Great job! i like your Scoop page on indigenous learning. I bookmarked Scoop for future use ![]()
Ok, so it’s a win. Because, if I read your report correctly, of two things:
I wasn’t held back by a group but helped to progress by a ‘more able other’. I didn’t have to waste time at all. It was totally efficient.
and
Either I want to be immersed in the web and seeking help from others out there online, or immersed in a culture and a place. The classroom doesn’t really provide either of these immersive possibilities.
“Being held back by a group” is a very well known problem with classroom education. Teachers have to strike the right balance, catering to the middle part of the slow learner-fast learner frequency distribution and leaving the very slow and very fast to sort themselves out. (I absolutely hated school as a little boy (age 6-10) because I was fast and found it boring. I complained so much that my parents had me skip one year at age 10, and then it got better - but not for long. I could only really breathe when I finally got to university.) No surprise there.
The surprise is that people rave about social contact in the classroom environment, whereas you (and I - I have played this mission too) don’t think much of it. To me, it feels very much like people that used to say things like “Online papers are never going to take off! You can’t have your morning coffee while staring at a computer screen!” or “E-books are just not the same as smelling the paper of a newly bough book.” We all know how those went. And yet, the people making these point believed, in perfectly good faith, that they were being sensible, reasonable, wise. But they were not: they were suffering from a completely irrational conservative bias, a preference for the status quo.

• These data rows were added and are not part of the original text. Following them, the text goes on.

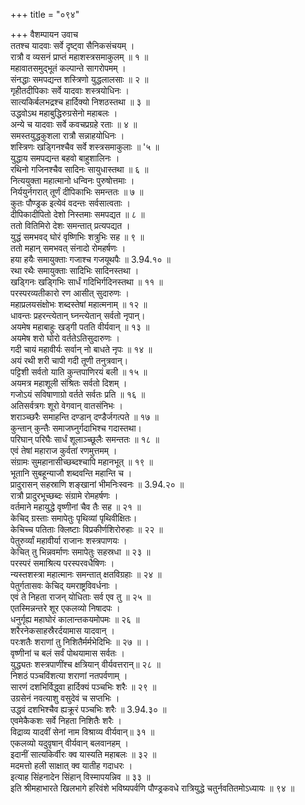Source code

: +++
title = "०९४"

+++
वैशम्पायन उवाच  
ततश्च यादवाः सर्वे दृष्ट्वा सैनिकसंचयम् ।  
रात्रौ व व्यसनं प्राप्तं महाशस्त्रसमाकुलम् ॥ १ ॥  
महावातसमुद्भूतं कल्पान्ते सागरोपमम् ।  
संनद्धाः समपद्यन्त शस्त्रिणो युद्धलालसाः ॥ २ ॥  
गृहीतदीपिकाः सर्वे यादवाः शस्त्रयोधिनः ।  
सात्यकिर्बलभद्रश्च हार्दिक्यो निशठस्तथा ॥ ३ ॥  
उद्धवोऽथ महाबुद्धिरुग्रसेनो महाबलः ।  
अन्ये च यादवाः सर्वे कवचप्रग्रहे रताः ॥ ४ ॥  
समस्तयुद्धकुशला रात्रौ सन्नाहयोधिनः ।  
शस्त्रिणः खड्गिनश्चैव सर्वे शस्त्रसमाकुलाः ॥ '५ ॥  
युद्धाय समपद्यन्त बहवो बाहुशालिनः ।  
रथिनो गजिनश्चैव सादिनः सायुधास्तथा ॥ ६ ॥  
नित्ययुक्ता महात्मानो धन्विनः पुरुषोत्तमाः ।  
निर्ययुर्नगरात् तूर्णं दीपिकाभिः समन्ततः ॥ ७ ॥  
कुतः पौण्ड्रक इत्येवं वदन्तः सर्वसात्वताः ।  
दीपिकादीपितो देशो निस्तमाः समपद्यत ॥ ८ ॥  
ततो वितिमिरो देशः समन्तात् प्रत्यपद्यत ।  
युद्धं समभवद् घोरं वृष्णिभिः शत्रुभिः सह ॥ ९ ॥  
ततो महान् समभवत् संनादो रोमहर्षणः ।  
हया हयैः समायुक्ताः गजाश्च गजयूथपैः ॥ 3.94.१० ॥  
रथा रथैः समायुक्ताः सादिभिः सादिनस्तथा ।  
खड्गिनः खड्गिभिः सार्धं गदिभिर्गदिनस्तथा ॥ ११ ॥  
परस्परव्यतीकारो रण आसीत् सुदारुणः ।  
महाप्रलयसंक्षोभः शब्दस्तेषां महात्मनाम् ॥ १२ ॥  
धावन्तः प्रहरन्त्येतान् घ्नन्त्येतान् सर्वतो नृपान्।  
अयमेष महाबाहुः खड्गी पतति वीर्यवान् ॥ १३ ॥  
अयमेष शरो घोरो वर्ततेऽतिसुदारुणः ।  
गदी चायं महावीर्यः सर्वान् नो बाधते नृपः ॥ १४ ॥  
अयं रथी शरी चापी गदी तूणी तनुत्रवान्।  
पट्टिशी सर्वतो याति कुन्तपाणिरयं बली ॥ १५ ॥  
अयमत्र महाशूली संश्रितः सर्वतो दिशम् ।  
गजोऽयं सविषाणाग्रो वर्तते सर्वतः प्रति ॥ १६ ॥  
अतिसर्वत्रगः शूरो वेगवान् वातसंनिभः ।  
शराञ्च्छरैः समाहन्ति दण्डान् दण्डैर्जगत्पते ॥ १७ ॥  
कुन्तान् कुन्तैः समाजघ्नुर्गदाभिश्च गदास्तथा।  
परिघान् परिघैः सार्धं शूलाञ्च्छूलैः समन्ततः ॥ १८ ॥  
एवं तेषां महाराज कुर्वतां रणमुत्तमम् ।  
संग्रामः सुमहानासीच्छब्दश्चापि महानभूत् ॥ १९ ॥  
भूतानि सुबहून्याजौ शब्दवन्ति महान्ति च ।  
प्रादुरासन् सहस्राणि शङ्खानां भीमनिःस्वनः ॥ 3.94.२० ॥  
रात्रौ प्रादुरभूच्छब्दः संग्रामे रोमहर्षणः ।  
वर्तमाने महायुद्धे वृष्णीनां चैव तैः सह ॥ २१ ॥  
केचिद् ग्रस्ताः समापेतुः पृथिव्यां पृथिवीक्षितः।  
केचिच्च पतिताः क्लिष्टाः विप्रकीर्णशिरोरुहाः ॥ २२ ॥  
पेतुरुर्व्यां महावीर्या राजानः शस्त्रपाणयः ।  
केचित् तु भिन्नवर्माणः समापेतुः सहस्रधा ॥ २३ ॥  
परस्परं समाश्रित्य परस्परवधैषिणः ।  
न्यस्तशस्त्रा महात्मानः समन्तात् क्षतविग्रहाः ॥ २४ ॥  
पेतुर्गतासवः केचिद् यमराष्ट्रविवर्धनाः ।  
एवं ते निहता राजन् योधिताः सर्व एव तु ॥ २५ ॥  
एतस्मिन्नन्तरे शूर एकलव्यो निषादपः ।  
धनुर्गृह्य महाघोरं कालान्तकयमोपमः ॥ २६ ॥  
शरैरनेकसाहस्रैरर्दयामास यादवान् ।  
परःशतैः शराणां तु निशितैर्मर्मभेदिभिः ॥ २७ ॥ ।  
वृष्णीनां च बलं सर्वं पोथयामास सर्वतः ।  
युद्ध्यतः शस्त्रपाणींश्च क्षत्रियान् वीर्यवत्तरान्॥ २८ ॥  
निशठं पञ्चविंशत्या शराणां नतपर्वणाम् ।  
सारणं दशभिर्विद्ध्वा हार्दिक्यं पञ्चभिः शरैः ॥ २९ ॥  
उग्रसेनं नवत्याशु वसुदेवं च सप्तभिः ।  
उद्धवं दशभिश्चैव ह्यक्रूरं पञ्चभिः शरैः ॥ 3.94.३० ॥  
एवमेकैकशः सर्वे निहता निशितैः शरैः ।  
विद्राव्य यादवीं सेनां नाम विश्राव्य वीर्यवान्॥ ३१ ॥  
एकलव्यो यदुवृषान् वीर्यवान् बलवानहम् ।  
इदानीं सात्यकिर्वीरः क्व यास्यति महाबलः ॥ ३२ ॥  
मदमत्तो हली साक्षात् क्व यातीह गदाधरः ।  
इत्याह सिंहनादेन सिंहान् विस्मापयन्निव ॥ ३३ ॥  
इति श्रीमहाभारते खिलभागे हरिवंशे भविष्यपर्वणि पौण्ड्रकवधे रात्रियुद्धे चतुर्नवतितमोऽध्यायः ॥ ९४ ॥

I suspect this might be a common problem facing reformers. If, suppose, European policy makers were to attempt a reform on education, I suspect that they would know that the classroom model arose as a function of technological constraints that are no longer there. “Know” as in “we have done the science, and it is proven”. And yet, it must be exhausting to engage Joe Sixpack, day in day out, that thinks any deviation from the system he has grown up in (and probably hated at the time) is dangerous, radical and starry-eyed. Why are we biased in favour of the status quo?